The records Start Marker

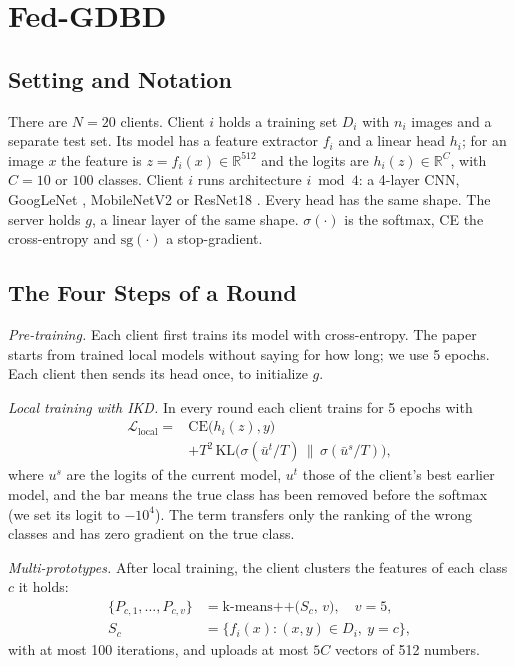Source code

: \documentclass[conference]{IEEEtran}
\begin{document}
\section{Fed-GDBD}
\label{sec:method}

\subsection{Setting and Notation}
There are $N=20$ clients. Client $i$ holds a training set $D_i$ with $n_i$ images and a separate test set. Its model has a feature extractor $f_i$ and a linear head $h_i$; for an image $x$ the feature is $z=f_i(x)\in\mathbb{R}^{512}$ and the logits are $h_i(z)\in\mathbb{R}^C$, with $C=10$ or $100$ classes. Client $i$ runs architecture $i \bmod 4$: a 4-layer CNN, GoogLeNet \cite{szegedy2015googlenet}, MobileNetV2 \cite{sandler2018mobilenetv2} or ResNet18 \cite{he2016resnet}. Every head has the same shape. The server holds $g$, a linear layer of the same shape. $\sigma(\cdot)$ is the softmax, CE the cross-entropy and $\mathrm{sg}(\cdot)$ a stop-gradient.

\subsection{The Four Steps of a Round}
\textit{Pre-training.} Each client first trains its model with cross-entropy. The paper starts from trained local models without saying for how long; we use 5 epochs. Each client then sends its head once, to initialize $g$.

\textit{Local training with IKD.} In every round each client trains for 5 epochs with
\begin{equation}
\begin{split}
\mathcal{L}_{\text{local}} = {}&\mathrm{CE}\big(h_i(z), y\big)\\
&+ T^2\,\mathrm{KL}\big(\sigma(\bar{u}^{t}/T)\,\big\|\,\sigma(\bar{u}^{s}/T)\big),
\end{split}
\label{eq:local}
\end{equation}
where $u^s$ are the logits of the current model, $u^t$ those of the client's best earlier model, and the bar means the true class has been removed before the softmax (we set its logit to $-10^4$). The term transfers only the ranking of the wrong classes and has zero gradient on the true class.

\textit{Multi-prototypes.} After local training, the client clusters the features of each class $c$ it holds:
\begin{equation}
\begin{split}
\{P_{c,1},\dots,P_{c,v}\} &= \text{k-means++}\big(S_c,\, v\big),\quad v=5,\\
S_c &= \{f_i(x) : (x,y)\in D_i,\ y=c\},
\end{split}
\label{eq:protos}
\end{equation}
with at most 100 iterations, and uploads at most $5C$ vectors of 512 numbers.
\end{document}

The records End Marker
The records Start Marker

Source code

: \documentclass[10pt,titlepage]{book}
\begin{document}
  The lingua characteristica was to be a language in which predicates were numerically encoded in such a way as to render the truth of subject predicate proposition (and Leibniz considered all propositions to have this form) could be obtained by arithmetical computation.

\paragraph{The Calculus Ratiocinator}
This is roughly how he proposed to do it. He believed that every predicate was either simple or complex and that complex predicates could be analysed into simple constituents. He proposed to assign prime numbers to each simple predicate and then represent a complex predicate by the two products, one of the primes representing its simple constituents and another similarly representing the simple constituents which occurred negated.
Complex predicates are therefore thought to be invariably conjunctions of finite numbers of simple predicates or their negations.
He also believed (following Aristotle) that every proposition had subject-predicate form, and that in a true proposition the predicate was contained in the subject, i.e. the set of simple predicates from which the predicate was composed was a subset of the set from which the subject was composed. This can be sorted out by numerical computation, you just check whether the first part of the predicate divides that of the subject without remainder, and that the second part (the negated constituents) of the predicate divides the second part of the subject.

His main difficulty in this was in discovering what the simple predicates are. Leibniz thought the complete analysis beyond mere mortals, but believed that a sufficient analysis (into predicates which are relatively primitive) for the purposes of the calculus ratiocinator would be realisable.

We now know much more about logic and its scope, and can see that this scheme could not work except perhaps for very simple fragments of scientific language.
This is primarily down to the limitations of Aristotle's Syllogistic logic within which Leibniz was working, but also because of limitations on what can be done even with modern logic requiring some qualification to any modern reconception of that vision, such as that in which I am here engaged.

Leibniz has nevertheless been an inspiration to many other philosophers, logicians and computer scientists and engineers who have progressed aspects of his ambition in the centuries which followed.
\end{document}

The records End Marker
The records Start Marker

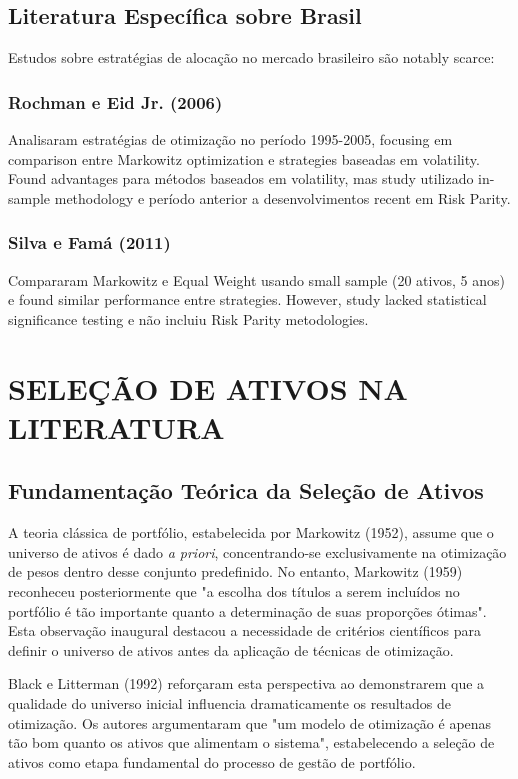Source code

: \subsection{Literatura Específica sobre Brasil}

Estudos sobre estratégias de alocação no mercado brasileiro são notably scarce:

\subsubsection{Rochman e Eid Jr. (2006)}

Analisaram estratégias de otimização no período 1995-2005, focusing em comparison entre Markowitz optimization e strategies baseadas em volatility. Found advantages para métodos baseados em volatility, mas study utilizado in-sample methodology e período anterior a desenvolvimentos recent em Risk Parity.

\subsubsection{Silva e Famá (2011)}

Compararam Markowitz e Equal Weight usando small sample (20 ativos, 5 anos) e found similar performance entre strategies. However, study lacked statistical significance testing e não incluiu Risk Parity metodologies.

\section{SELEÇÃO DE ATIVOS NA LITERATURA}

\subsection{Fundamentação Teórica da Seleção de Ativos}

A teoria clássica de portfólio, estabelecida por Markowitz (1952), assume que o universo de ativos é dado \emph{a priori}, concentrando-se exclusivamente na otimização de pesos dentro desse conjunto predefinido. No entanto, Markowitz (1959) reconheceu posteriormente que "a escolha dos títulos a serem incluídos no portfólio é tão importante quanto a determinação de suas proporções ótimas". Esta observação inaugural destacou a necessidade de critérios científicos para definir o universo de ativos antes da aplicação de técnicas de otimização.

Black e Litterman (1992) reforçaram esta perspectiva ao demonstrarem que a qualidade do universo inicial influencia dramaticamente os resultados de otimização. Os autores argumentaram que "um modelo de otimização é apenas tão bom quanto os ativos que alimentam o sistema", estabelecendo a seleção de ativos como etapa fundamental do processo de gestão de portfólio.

The records End Marker

_What you need to do:_
Keep both end lines and retype everything in the records above from the line containing "The lingua characteristica" through the line containing "We now know", exactly, with nothing else.

_Written solution:_
  The lingua characteristica was to be a language in which predicates were numerically encoded in such a way as to render the truth of subject predicate proposition (and Leibniz considered all propositions to have this form) could be obtained by arithmetical computation.

\paragraph{The Calculus Ratiocinator}
This is roughly how he proposed to do it. He believed that every predicate was either simple or complex and that complex predicates could be analysed into simple constituents. He proposed to assign prime numbers to each simple predicate and then represent a complex predicate by the two products, one of the primes representing its simple constituents and another similarly representing the simple constituents which occurred negated.
Complex predicates are therefore thought to be invariably conjunctions of finite numbers of simple predicates or their negations.
He also believed (following Aristotle) that every proposition had subject-predicate form, and that in a true proposition the predicate was contained in the subject, i.e. the set of simple predicates from which the predicate was composed was a subset of the set from which the subject was composed. This can be sorted out by numerical computation, you just check whether the first part of the predicate divides that of the subject without remainder, and that the second part (the negated constituents) of the predicate divides the second part of the subject.

His main difficulty in this was in discovering what the simple predicates are. Leibniz thought the complete analysis beyond mere mortals, but believed that a sufficient analysis (into predicates which are relatively primitive) for the purposes of the calculus ratiocinator would be realisable.

We now know much more about logic and its scope, and can see that this scheme could not work except perhaps for very simple fragments of scientific language.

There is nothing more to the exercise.